Repeat the listing exactly. Any picture in it should be left out of the copy.

□ □ □

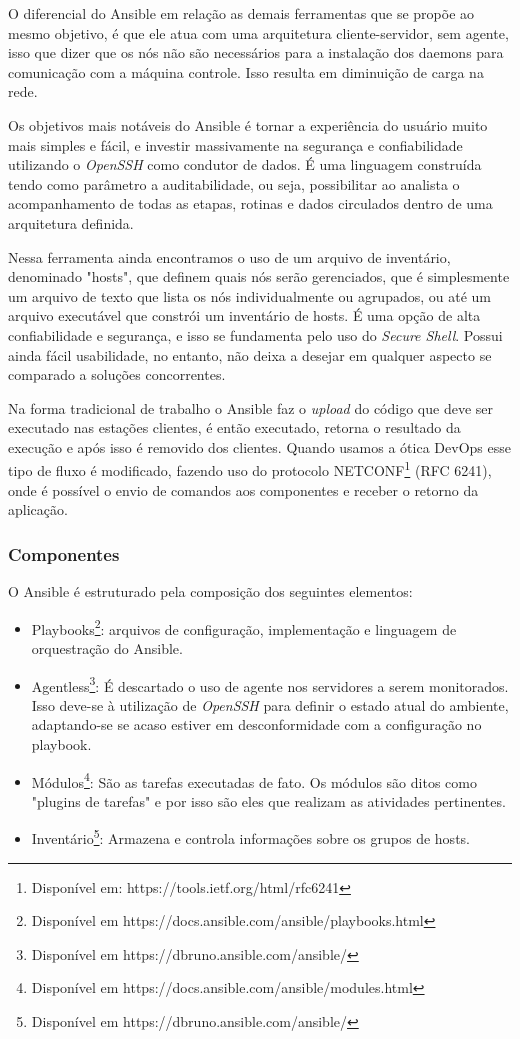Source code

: O diferencial do Ansible em relação as demais ferramentas que se propõe ao mesmo objetivo, é que ele atua com uma arquitetura cliente-servidor, sem agente,  isso que dizer que os nós não são necessários para a instalação dos daemons para comunicação com a máquina controle. Isso resulta em diminuição de carga na rede. 

Os objetivos mais notáveis do Ansible é tornar a experiência do usuário muito mais simples e fácil, e investir massivamente na segurança e confiabilidade utilizando o \textit{OpenSSH} como condutor de dados. É uma linguagem construída tendo como parâmetro a auditabilidade, ou seja, possibilitar ao analista o acompanhamento de todas as etapas, rotinas e dados circulados dentro de uma arquitetura definida.\cite{marcelocosta}

Nessa ferramenta ainda encontramos o uso de um arquivo de inventário, denominado "hosts", que definem quais nós serão gerenciados, que é simplesmente um arquivo de texto que lista os nós individualmente ou agrupados, ou até um arquivo executável que constrói um inventário de hosts. É uma opção de alta confiabilidade e segurança, e isso se fundamenta pelo uso do \textit{Secure Shell}. Possui ainda fácil usabilidade, no entanto, não deixa a desejar em qualquer aspecto se comparado a soluções concorrentes.

Na forma tradicional de trabalho o Ansible faz o \textit{upload} do código que deve ser executado nas estações clientes, é então executado, retorna o resultado da execução e após isso é removido dos clientes. Quando usamos a ótica DevOps esse tipo de fluxo é modificado, fazendo uso do protocolo NETCONF\footnote{Disponível em: https://tools.ietf.org/html/rfc6241} (RFC 6241), onde é possível o envio de comandos aos componentes e receber o retorno da aplicação.

\subsubsection{Componentes}
O Ansible é estruturado pela composição dos seguintes elementos:

\begin{itemize}
	\item Playbooks\footnote{Disponível em https://docs.ansible.com/ansible/playbooks.html}: arquivos de configuração, implementação e linguagem de orquestração do Ansible.
	\item Agentless\footnote{Disponível em https://dbruno.ansible.com/ansible/}: É descartado o uso de agente nos servidores a serem monitorados. Isso deve-se à utilização de \textit{OpenSSH} para definir o estado atual do ambiente, adaptando-se se acaso estiver em desconformidade com a configuração no playbook.
	\item Módulos\footnote{Disponível em https://docs.ansible.com/ansible/modules.html}: São as tarefas executadas de fato. Os módulos são ditos como "plugins de tarefas" e por isso são eles que realizam as atividades pertinentes.
	\item Inventário\footnote{Disponível em https://dbruno.ansible.com/ansible/}: Armazena e controla informações sobre os grupos de hosts.
\end{itemize}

□ □ □

Solution to the problem >>
Source code

: O diferencial do Ansible em relação as demais ferramentas que se propõe ao mesmo objetivo, é que ele atua com uma arquitetura cliente-servidor, sem agente,  isso que dizer que os nós não são necessários para a instalação dos daemons para comunicação com a máquina controle. Isso resulta em diminuição de carga na rede. 

Os objetivos mais notáveis do Ansible é tornar a experiência do usuário muito mais simples e fácil, e investir massivamente na segurança e confiabilidade utilizando o \textit{OpenSSH} como condutor de dados. É uma linguagem construída tendo como parâmetro a auditabilidade, ou seja, possibilitar ao analista o acompanhamento de todas as etapas, rotinas e dados circulados dentro de uma arquitetura definida.\cite{marcelocosta}

Nessa ferramenta ainda encontramos o uso de um arquivo de inventário, denominado "hosts", que definem quais nós serão gerenciados, que é simplesmente um arquivo de texto que lista os nós individualmente ou agrupados, ou até um arquivo executável que constrói um inventário de hosts. É uma opção de alta confiabilidade e segurança, e isso se fundamenta pelo uso do \textit{Secure Shell}. Possui ainda fácil usabilidade, no entanto, não deixa a desejar em qualquer aspecto se comparado a soluções concorrentes.

Na forma tradicional de trabalho o Ansible faz o \textit{upload} do código que deve ser executado nas estações clientes, é então executado, retorna o resultado da execução e após isso é removido dos clientes. Quando usamos a ótica DevOps esse tipo de fluxo é modificado, fazendo uso do protocolo NETCONF\footnote{Disponível em: https://tools.ietf.org/html/rfc6241} (RFC 6241), onde é possível o envio de comandos aos componentes e receber o retorno da aplicação.

\subsubsection{Componentes}
O Ansible é estruturado pela composição dos seguintes elementos:

\begin{itemize}
	\item Playbooks\footnote{Disponível em https://docs.ansible.com/ansible/playbooks.html}: arquivos de configuração, implementação e linguagem de orquestração do Ansible.
	\item Agentless\footnote{Disponível em https://dbruno.ansible.com/ansible/}: É descartado o uso de agente nos servidores a serem monitorados. Isso deve-se à utilização de \textit{OpenSSH} para definir o estado atual do ambiente, adaptando-se se acaso estiver em desconformidade com a configuração no playbook.
	\item Módulos\footnote{Disponível em https://docs.ansible.com/ansible/modules.html}: São as tarefas executadas de fato. Os módulos são ditos como "plugins de tarefas" e por isso são eles que realizam as atividades pertinentes.
	\item Inventário\footnote{Disponível em https://dbruno.ansible.com/ansible/}: Armazena e controla informações sobre os grupos de hosts.
\end{itemize}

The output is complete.